Exercise details -
Every line of the listing that contains the word "Boroughs" is to be copied out.

[Recorded data — start]

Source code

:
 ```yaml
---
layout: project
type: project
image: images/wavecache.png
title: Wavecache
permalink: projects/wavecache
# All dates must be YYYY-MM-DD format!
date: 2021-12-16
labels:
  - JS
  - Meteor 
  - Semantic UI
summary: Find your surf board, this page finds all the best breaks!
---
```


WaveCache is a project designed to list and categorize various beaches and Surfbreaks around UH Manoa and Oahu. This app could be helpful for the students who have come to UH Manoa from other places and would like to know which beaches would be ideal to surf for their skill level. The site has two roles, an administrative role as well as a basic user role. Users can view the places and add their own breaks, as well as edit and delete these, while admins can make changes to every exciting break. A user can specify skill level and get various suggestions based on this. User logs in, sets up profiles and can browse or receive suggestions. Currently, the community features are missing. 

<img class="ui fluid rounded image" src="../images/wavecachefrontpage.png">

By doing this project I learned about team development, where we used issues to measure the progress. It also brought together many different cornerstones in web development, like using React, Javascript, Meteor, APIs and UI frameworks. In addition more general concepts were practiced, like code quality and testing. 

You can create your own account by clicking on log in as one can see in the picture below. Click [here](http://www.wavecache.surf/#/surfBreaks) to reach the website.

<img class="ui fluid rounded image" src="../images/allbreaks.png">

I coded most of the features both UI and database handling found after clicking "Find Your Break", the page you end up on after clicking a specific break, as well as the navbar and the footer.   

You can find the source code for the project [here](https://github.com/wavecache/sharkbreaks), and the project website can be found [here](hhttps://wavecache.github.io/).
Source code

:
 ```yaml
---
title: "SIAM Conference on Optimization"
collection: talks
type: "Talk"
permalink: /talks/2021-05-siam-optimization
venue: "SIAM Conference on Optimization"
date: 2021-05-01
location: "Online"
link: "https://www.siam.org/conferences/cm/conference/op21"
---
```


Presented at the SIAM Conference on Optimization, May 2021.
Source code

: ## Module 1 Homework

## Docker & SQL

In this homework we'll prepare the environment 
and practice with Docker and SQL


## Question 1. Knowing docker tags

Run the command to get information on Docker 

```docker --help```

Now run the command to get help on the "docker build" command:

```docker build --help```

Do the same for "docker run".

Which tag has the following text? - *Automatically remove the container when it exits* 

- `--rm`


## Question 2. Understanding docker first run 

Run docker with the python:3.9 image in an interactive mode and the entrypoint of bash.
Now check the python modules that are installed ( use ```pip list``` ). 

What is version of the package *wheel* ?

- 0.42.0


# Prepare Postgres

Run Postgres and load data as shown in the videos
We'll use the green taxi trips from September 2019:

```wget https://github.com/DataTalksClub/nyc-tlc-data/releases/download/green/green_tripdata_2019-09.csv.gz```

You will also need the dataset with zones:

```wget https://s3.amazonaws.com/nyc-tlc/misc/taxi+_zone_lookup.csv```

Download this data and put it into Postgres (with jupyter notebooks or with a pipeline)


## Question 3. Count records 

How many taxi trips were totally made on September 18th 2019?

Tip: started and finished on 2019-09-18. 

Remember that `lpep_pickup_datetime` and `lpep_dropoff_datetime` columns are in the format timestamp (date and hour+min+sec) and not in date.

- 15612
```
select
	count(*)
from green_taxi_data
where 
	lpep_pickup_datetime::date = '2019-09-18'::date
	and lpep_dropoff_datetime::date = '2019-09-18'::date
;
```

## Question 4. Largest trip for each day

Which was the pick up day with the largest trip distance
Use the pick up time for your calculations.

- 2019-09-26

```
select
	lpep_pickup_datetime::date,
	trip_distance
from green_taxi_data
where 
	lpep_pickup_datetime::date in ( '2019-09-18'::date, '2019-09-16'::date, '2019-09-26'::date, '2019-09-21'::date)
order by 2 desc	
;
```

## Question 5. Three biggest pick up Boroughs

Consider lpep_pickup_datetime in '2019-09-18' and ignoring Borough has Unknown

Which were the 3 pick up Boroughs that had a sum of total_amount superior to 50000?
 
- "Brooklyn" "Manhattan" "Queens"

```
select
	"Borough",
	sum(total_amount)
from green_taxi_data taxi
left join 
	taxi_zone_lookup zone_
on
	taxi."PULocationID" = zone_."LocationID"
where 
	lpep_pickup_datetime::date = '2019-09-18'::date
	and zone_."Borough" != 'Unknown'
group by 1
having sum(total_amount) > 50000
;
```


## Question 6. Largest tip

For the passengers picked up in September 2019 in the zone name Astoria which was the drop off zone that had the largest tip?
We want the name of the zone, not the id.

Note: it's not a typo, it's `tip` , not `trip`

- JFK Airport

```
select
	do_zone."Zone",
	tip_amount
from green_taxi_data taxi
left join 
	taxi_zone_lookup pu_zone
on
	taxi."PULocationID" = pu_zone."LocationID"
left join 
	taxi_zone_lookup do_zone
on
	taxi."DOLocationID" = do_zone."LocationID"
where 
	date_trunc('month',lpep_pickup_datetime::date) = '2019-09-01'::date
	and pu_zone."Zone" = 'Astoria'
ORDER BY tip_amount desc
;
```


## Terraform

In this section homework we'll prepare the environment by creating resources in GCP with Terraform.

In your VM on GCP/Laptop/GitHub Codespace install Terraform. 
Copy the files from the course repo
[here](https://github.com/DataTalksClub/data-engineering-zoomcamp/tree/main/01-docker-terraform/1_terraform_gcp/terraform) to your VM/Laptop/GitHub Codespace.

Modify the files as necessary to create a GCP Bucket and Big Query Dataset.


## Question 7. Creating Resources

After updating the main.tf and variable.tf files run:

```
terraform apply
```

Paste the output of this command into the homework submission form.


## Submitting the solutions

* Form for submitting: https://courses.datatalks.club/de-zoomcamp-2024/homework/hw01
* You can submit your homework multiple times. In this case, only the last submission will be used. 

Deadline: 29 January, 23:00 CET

[Recorded data — finish]

Expected answer -
## Question 5. Three biggest pick up Boroughs
Which were the 3 pick up Boroughs that had a sum of total_amount superior to 50000?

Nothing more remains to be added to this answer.